Wie wird es weitergehen? Wohl erst einmal wie bisher, die Werbeausgaben werden also weiter überproportional ansteigen. Im Vergleich mit den USA wird sogar behauptet, wir seien Reklameentwicklungsland. Dort gehen bereits sagenhafte 2,4 Prozent des Sozialprodukts in die Werbung, bei uns erst die Hälfte davon. Außerdem werden wir ein weiteres deutliches Ansteigen der TV-Werbung bekommen, in den USA reicht sie im Volumen schon nahe an das aller Printmedien zusammen heran.

Dort gingen bereits 1990 gut 26 Milliarden Dollar, also weit über 40 Milliarden DM Werbegelder an die TV-Industrie. Da gibt es noch viel nachzuholen und abzukassieren für unsere kommerziellen Seifenoper- und Softporno-Anbieter. Schlimm sieht es dagegen für den Hauptverlierer aus: In wenigen Jahren wird das Werbeaufkommen der Öffentlich-Rechtlichen bei Weiterwirken der völlig ungleichen Konkurrenzbedingungen bedeutungslos geworden sein. So werden wir doppelt zu zahlen haben: über die kompensatorischen Gebührenerhöungen bei den Öffentlichen und die rasch anwachsende „Werbesteuer“ bei den Kommerziellen. Die sozialen Kosten der Kommerzialisierung werden erst jetzt wirksam.

Und die Langzeitperspektiven? Bleibt der Trend, dann wird sich das Fernsehangebot intern spalten. Nach US-Vorbild wird es noch mehr von der werbegespickten Seichtware für diejenigen geben, die für das Programm nicht zahlen wollen oder können. Den Zahlungswilligen werden dagegen gepflegte werbefreie Programme im Stil unseres Abonnementkanals premiere angedient. Bessersituierte holen sich in den USA heute oft schon eine ganze Palette von Pay-TV-Kanälen und sind dafür schnell einmal 100 Dollar im Monat los. Nicht-Werbung ist längst ein Verkaufsknüller in den USA: Filmtheater erhalten Warner- oder Disney-Filme nur noch, wenn sie auf Kinowerbung verzichten.

Vielleicht wird den Zuschauern die Informationsüberflutung aber auch einfach zu viel. 300.000 Werbespots sind 1991 bei uns gesendet worden. Aber Untersuchungen belegen, daß die Zuschauer diese Werbelawine kaum mehr aufnehmen. Verarbeiteten sie in den sechziger Jahren noch 30 bis 40 Prozent aller Werbebotschaften, so ist es heute kaum mehr ein Prozent.
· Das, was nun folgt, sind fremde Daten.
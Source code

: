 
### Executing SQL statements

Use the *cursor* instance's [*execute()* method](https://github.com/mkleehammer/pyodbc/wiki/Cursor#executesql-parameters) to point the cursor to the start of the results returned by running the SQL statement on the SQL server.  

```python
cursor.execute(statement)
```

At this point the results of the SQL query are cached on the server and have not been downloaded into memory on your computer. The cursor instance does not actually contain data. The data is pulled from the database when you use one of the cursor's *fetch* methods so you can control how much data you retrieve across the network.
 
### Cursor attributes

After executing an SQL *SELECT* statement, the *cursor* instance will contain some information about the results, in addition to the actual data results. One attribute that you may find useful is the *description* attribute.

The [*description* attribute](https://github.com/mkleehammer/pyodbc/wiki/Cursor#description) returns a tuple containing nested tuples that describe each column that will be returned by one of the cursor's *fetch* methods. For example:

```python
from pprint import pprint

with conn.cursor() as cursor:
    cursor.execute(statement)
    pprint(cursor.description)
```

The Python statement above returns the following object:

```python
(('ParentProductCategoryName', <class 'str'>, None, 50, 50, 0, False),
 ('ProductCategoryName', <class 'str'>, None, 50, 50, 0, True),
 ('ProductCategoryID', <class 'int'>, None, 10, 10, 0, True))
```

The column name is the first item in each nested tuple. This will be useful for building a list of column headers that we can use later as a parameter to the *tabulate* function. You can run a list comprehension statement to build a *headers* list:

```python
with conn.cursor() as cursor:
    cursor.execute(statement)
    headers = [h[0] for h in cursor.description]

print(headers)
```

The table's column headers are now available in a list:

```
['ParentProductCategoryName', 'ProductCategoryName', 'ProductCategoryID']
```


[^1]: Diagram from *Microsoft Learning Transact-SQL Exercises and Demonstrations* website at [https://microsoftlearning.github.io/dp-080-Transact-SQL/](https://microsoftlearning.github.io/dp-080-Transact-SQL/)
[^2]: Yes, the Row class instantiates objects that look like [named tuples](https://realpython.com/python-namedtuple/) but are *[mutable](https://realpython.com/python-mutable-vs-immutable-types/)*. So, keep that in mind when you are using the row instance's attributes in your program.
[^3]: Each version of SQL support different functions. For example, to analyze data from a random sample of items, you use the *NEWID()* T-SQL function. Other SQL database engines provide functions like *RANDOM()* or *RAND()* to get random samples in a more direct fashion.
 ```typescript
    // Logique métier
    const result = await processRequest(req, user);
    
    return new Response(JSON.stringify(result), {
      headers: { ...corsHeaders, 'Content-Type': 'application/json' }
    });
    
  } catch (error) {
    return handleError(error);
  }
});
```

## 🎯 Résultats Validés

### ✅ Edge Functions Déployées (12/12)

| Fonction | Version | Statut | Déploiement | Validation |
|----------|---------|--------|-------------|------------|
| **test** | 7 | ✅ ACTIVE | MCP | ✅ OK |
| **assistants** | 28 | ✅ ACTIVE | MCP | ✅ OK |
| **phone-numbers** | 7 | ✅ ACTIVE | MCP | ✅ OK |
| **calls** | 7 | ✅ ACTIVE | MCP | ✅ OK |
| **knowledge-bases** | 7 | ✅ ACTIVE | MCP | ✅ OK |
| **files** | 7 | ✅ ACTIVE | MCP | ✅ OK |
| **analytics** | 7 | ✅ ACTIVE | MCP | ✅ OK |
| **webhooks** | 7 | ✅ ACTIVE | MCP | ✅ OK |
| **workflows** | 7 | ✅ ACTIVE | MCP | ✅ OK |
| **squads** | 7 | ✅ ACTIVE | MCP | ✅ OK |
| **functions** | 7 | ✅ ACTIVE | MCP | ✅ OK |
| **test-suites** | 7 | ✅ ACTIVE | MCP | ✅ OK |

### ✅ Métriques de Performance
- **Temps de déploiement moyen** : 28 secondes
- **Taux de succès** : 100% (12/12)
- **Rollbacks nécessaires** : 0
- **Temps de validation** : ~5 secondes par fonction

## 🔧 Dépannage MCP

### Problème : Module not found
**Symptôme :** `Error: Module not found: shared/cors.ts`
Dieses pikante Thema beschäftigt längst auch die Werbewirtschaft, die ihre eigenen sibyllinischen Schlüsse zieht. „Ebenso wie es keine Marktsättigung gibt, sondern nur falsche Produkte, gibt es keine Informationsüberlastung, sondern allenfalls wirkungslos gebliebene Werbung“ (ZAW 1992). Warum verzichtet man dann nicht ganz auf sie?

Es herrscht Werbekrieg, aber keiner schaut hin! Man male sich folgendes aus: Die werbetreibende Wirtschaft stellt fest, daß ihre Spots wirkungslos sind, und setzt sie ersatzlos ab. Die Produkte können billiger werden, Werbeagenturen geraten in die Krise, und die kommerziellen TV-Anbieter packen ein. Eine heikle Vision, darum scheuen die Werbewirtschaft und die von ihr ausgehaltenen Medien gemeinsam das Thema wie der Teufel das Weihwasser. Aber so ganz abwegig ist die Vision einer Post-Reklame-Epoche nun doch nicht: Dann dürfen verführerisch berieselte Werbeadressaten wieder zu ernstgenommenen Lesern oder Zuschauern werden.

Hans J. Kleinsteuber ist Professor für Politische Wissenschaft an der Uni Hamburg.